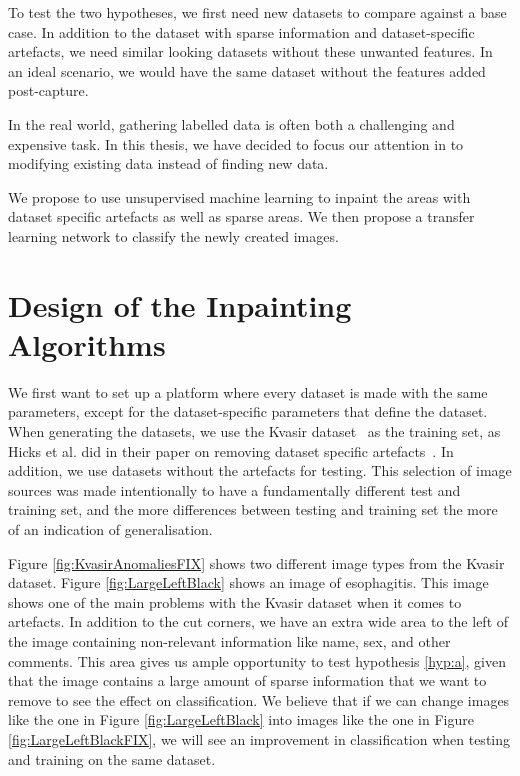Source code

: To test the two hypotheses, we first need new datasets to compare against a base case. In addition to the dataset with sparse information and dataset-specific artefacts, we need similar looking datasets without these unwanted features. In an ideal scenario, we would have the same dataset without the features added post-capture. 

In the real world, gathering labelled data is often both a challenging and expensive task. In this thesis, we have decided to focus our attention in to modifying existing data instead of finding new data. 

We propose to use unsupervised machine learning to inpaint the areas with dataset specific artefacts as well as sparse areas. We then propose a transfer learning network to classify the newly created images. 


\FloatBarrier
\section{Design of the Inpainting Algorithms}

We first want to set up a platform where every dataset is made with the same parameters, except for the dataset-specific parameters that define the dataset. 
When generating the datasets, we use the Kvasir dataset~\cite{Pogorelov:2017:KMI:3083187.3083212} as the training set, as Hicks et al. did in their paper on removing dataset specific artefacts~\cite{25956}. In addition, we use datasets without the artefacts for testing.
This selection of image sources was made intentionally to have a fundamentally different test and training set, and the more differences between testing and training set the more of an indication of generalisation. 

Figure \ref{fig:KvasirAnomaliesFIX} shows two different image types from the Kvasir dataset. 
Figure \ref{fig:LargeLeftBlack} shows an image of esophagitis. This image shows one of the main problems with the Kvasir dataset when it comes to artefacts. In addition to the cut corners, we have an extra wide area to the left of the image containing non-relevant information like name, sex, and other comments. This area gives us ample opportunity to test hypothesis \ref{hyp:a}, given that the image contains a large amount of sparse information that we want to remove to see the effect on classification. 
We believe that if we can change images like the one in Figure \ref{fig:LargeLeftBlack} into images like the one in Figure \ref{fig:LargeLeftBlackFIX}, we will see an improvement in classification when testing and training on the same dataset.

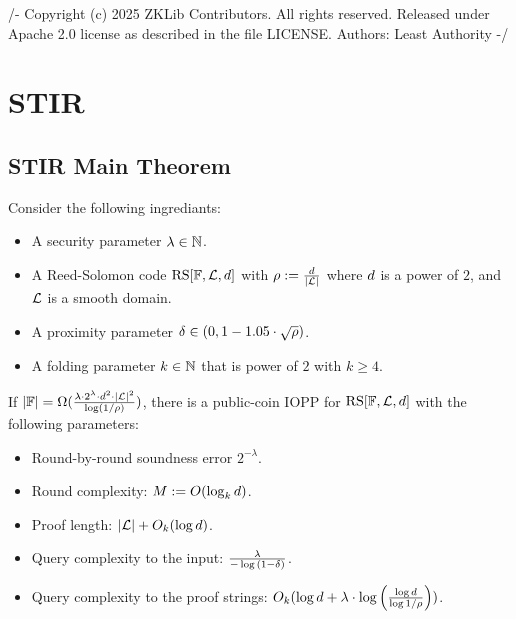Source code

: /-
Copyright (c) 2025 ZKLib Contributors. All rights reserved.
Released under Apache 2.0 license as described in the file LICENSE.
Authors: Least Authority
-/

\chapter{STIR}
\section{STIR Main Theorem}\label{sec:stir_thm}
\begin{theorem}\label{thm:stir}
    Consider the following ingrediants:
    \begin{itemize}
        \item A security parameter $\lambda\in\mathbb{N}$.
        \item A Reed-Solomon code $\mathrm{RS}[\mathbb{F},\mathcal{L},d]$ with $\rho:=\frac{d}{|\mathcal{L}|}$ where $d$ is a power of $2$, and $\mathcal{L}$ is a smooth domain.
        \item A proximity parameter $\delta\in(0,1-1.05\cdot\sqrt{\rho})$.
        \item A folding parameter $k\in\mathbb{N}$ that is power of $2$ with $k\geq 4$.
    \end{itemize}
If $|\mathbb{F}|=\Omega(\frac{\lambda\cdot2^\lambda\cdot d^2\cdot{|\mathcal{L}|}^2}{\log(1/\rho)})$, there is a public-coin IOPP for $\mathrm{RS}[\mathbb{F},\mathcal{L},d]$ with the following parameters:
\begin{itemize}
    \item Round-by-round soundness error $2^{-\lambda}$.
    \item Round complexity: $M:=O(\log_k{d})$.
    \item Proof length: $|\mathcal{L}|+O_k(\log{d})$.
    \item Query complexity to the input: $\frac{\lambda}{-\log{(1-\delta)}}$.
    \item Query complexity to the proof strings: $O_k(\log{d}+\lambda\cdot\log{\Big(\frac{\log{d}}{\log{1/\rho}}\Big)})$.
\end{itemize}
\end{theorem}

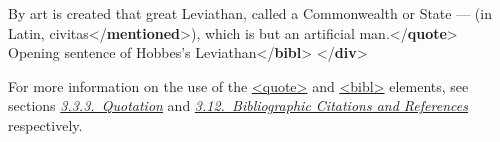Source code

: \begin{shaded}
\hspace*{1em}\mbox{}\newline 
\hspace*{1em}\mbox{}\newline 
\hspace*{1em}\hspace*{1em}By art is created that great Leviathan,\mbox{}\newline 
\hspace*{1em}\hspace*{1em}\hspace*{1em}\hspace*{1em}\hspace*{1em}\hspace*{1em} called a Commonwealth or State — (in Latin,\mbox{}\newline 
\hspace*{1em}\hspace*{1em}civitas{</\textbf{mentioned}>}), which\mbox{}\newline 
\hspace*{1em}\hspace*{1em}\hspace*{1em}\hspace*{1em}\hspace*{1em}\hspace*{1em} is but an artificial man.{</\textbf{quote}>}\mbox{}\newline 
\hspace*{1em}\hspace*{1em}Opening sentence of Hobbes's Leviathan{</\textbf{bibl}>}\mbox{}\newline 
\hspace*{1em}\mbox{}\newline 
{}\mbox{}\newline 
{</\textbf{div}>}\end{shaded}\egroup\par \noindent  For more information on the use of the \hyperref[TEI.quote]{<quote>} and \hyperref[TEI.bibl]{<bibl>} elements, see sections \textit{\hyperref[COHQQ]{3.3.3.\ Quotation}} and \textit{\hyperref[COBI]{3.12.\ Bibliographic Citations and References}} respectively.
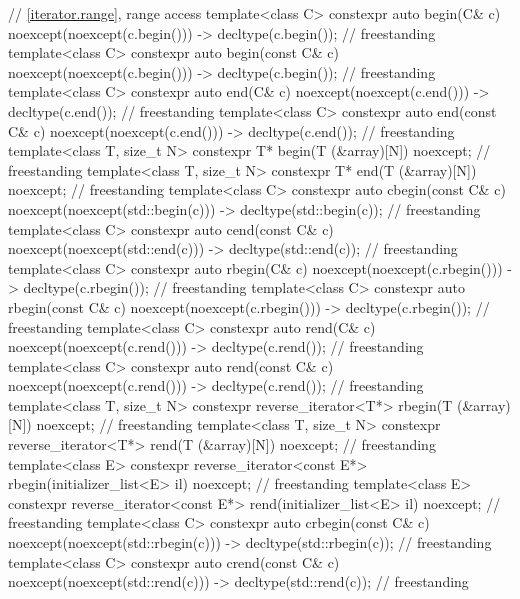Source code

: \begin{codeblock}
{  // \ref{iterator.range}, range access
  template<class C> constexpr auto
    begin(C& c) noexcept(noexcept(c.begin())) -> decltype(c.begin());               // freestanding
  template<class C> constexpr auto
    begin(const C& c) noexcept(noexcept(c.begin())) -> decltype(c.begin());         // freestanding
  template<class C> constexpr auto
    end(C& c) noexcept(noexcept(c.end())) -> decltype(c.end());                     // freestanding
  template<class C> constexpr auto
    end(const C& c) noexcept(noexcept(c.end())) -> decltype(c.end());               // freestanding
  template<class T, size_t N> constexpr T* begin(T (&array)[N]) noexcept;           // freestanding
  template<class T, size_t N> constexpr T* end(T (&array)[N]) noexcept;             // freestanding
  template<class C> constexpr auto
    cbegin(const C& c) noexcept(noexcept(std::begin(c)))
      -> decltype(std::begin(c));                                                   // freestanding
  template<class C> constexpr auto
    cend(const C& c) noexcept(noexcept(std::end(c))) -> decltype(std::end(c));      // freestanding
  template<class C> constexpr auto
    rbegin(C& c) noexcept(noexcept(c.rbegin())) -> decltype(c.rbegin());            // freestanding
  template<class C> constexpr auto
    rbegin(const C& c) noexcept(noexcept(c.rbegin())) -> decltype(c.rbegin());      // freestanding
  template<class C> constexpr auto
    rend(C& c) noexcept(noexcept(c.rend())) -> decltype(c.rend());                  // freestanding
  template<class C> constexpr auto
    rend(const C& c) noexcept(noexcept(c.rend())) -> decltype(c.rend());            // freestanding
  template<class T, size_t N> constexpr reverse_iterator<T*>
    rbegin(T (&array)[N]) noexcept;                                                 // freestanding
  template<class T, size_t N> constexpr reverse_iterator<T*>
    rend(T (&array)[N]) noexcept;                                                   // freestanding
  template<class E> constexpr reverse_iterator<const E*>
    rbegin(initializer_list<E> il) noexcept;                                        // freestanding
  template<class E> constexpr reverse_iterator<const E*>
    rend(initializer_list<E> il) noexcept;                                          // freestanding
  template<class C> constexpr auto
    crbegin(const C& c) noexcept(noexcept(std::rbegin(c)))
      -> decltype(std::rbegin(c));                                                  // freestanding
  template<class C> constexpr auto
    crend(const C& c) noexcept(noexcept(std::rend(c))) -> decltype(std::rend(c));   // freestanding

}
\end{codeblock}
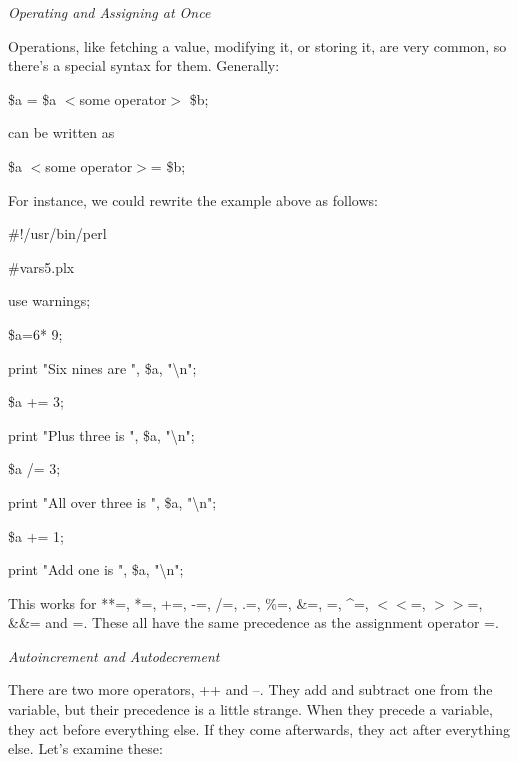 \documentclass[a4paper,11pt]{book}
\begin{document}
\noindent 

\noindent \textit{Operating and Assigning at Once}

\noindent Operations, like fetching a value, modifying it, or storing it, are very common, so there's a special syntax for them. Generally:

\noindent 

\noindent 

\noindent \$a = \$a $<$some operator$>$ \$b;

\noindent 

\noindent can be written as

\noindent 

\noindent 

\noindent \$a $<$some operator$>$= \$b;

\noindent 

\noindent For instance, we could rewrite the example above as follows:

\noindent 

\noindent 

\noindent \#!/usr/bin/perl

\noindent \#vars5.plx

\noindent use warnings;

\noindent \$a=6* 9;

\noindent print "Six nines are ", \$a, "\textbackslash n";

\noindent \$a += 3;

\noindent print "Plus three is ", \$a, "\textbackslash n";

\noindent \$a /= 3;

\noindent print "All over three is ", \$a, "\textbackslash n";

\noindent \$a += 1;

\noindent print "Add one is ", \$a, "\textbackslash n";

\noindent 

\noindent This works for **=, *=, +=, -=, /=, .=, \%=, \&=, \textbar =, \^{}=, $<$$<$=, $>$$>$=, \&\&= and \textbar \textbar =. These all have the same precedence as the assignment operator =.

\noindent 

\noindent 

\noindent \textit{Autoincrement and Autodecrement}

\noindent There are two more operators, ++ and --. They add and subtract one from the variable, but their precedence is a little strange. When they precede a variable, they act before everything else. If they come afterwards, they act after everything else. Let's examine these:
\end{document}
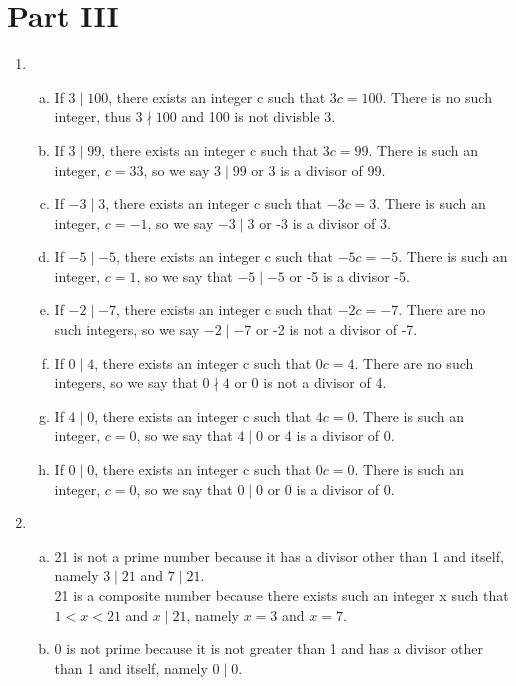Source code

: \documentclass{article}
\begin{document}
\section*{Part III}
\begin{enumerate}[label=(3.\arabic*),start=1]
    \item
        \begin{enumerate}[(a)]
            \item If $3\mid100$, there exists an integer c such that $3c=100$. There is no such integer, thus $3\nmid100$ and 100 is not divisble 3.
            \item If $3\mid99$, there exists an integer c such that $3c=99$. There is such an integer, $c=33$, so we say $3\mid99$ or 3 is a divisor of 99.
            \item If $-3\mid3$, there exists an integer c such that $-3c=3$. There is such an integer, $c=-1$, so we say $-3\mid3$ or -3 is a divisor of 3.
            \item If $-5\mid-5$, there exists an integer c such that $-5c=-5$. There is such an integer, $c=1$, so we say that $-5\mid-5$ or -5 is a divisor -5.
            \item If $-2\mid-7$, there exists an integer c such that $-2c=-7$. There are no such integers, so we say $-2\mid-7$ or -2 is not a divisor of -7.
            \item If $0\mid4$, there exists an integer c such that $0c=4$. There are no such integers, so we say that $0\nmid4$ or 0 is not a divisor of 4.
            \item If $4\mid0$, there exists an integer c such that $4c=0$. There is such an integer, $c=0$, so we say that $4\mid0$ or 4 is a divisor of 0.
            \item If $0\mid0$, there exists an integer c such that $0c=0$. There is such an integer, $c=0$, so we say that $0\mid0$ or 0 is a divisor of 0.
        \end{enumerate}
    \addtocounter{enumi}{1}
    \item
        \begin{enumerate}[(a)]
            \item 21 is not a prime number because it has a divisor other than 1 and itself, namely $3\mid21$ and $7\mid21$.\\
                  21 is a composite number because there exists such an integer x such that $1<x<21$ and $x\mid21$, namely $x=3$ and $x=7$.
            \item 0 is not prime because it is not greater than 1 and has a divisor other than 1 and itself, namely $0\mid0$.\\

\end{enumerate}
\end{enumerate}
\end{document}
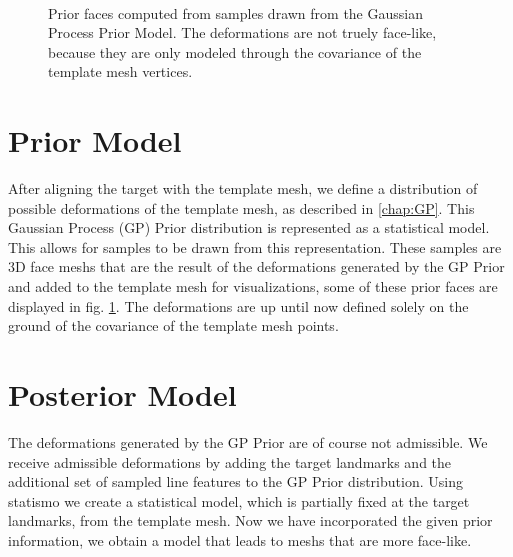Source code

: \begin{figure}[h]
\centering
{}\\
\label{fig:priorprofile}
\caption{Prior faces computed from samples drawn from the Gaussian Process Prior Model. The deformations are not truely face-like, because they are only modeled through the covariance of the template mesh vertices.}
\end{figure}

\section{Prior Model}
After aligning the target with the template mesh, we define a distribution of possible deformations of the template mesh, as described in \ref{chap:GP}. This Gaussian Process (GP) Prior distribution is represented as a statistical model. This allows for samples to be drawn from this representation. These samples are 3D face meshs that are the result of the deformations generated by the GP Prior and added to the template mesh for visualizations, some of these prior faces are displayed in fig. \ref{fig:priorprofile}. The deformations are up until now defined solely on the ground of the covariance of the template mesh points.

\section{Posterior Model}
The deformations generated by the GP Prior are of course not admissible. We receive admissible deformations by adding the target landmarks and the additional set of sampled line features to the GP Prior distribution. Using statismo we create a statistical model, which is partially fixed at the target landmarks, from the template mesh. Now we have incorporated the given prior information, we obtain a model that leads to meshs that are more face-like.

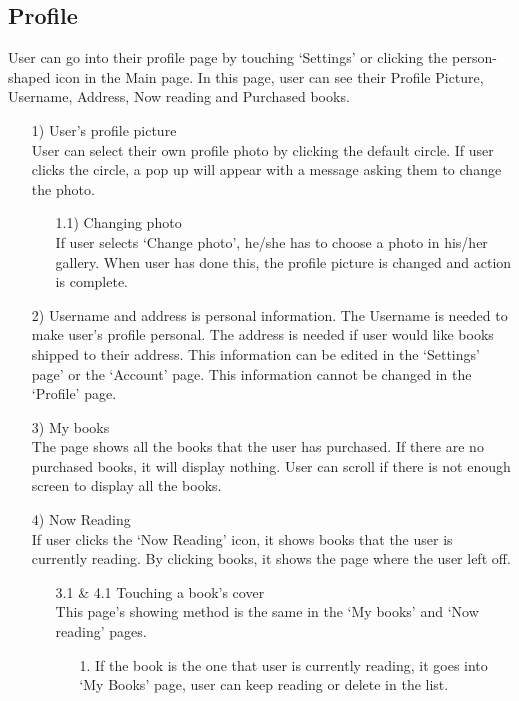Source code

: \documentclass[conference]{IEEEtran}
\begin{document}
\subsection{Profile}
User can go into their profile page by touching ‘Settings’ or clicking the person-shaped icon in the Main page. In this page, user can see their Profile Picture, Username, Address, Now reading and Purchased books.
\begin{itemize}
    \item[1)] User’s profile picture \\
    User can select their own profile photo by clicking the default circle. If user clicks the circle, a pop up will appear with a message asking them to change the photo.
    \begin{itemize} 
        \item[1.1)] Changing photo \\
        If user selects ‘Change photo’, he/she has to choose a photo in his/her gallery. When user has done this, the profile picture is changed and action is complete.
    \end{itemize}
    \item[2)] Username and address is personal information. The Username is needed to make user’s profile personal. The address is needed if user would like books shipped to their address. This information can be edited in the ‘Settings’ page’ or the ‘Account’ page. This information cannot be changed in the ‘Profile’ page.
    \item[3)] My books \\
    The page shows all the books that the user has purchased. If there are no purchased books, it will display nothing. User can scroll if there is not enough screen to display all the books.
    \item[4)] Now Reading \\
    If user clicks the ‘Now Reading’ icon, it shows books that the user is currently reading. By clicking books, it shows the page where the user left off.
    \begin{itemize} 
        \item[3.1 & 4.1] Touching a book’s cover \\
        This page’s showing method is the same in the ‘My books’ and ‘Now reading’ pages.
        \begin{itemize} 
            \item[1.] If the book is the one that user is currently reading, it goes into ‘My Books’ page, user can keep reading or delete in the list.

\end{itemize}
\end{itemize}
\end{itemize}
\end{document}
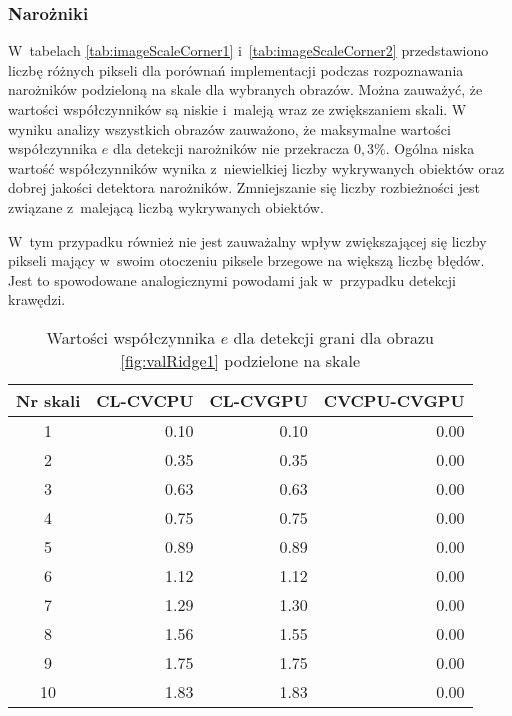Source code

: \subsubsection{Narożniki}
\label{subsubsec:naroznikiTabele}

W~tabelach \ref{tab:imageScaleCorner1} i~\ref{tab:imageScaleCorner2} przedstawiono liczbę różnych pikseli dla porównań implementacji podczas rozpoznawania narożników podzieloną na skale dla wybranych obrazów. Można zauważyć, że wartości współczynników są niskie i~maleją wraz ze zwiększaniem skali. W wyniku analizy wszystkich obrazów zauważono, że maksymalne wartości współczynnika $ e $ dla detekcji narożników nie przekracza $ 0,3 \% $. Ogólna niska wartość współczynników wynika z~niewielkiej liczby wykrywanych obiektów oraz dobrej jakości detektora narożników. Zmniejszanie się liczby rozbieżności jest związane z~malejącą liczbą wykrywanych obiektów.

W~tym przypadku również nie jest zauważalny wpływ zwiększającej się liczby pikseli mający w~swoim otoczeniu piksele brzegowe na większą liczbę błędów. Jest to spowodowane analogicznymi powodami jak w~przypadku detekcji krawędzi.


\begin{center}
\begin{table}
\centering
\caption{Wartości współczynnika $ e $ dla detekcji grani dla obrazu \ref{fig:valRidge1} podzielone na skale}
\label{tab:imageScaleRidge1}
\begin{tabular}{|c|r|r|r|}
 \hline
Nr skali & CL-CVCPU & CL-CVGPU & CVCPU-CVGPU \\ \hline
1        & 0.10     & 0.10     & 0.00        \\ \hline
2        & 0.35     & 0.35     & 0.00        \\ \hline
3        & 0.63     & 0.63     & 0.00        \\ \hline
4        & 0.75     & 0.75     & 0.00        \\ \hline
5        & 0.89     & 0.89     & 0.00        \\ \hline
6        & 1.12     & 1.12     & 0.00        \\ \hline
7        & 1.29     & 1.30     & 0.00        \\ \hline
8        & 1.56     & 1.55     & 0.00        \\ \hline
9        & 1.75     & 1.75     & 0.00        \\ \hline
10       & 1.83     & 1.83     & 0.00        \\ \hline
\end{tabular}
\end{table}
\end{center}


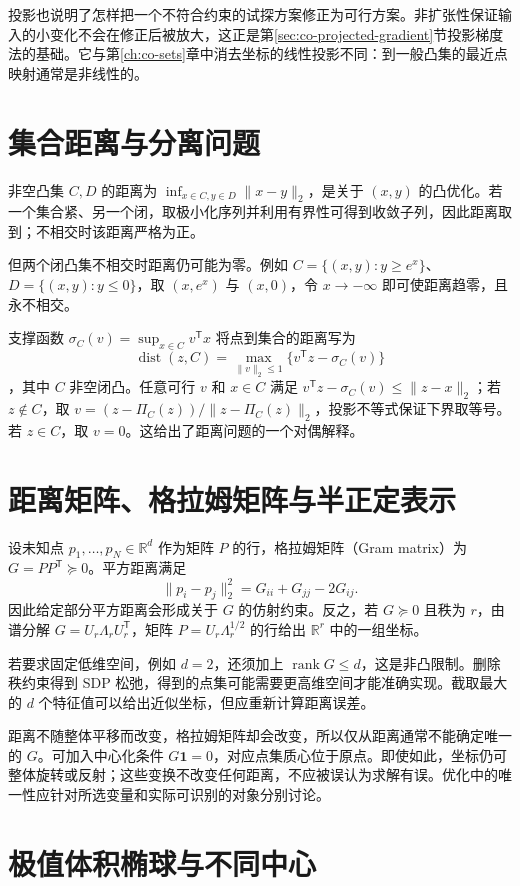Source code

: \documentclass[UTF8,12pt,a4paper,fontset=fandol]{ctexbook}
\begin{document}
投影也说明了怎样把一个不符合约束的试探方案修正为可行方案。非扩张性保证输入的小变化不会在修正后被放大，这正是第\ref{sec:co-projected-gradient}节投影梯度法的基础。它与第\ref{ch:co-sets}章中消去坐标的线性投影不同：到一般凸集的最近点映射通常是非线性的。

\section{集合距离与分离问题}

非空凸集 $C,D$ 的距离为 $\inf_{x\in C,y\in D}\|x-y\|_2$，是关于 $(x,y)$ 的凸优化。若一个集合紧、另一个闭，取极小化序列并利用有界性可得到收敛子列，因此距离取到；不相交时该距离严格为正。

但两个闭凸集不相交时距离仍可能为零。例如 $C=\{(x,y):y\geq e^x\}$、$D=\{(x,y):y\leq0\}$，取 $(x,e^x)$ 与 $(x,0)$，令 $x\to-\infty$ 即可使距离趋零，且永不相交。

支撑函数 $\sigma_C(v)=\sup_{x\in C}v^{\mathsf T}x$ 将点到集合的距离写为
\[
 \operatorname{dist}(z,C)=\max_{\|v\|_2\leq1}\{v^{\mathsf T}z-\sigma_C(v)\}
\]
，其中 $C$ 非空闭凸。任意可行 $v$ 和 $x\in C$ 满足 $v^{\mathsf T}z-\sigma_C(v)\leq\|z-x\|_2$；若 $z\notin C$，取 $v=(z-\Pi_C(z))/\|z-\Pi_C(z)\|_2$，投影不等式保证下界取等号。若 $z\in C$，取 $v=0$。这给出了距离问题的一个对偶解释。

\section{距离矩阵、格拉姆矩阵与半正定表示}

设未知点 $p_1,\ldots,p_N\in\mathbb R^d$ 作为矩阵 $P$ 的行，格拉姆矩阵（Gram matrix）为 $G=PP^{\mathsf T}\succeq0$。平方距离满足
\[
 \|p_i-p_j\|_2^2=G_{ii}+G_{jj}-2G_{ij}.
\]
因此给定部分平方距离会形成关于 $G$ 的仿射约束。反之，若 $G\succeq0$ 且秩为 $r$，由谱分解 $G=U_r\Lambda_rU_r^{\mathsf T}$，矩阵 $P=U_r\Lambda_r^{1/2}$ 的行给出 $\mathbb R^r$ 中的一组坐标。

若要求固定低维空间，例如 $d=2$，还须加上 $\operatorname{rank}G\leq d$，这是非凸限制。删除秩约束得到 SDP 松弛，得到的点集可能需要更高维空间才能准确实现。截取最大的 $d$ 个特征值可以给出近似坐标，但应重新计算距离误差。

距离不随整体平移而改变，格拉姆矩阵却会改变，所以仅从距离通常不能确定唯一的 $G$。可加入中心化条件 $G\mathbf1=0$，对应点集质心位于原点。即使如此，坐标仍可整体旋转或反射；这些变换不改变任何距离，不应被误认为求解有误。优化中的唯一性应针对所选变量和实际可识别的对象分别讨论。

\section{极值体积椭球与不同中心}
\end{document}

* * * * * * * * *

Problem to work on – Looking at the material above, state the number of lines that contain the word "first". Give nothing but that number.

Answer – 2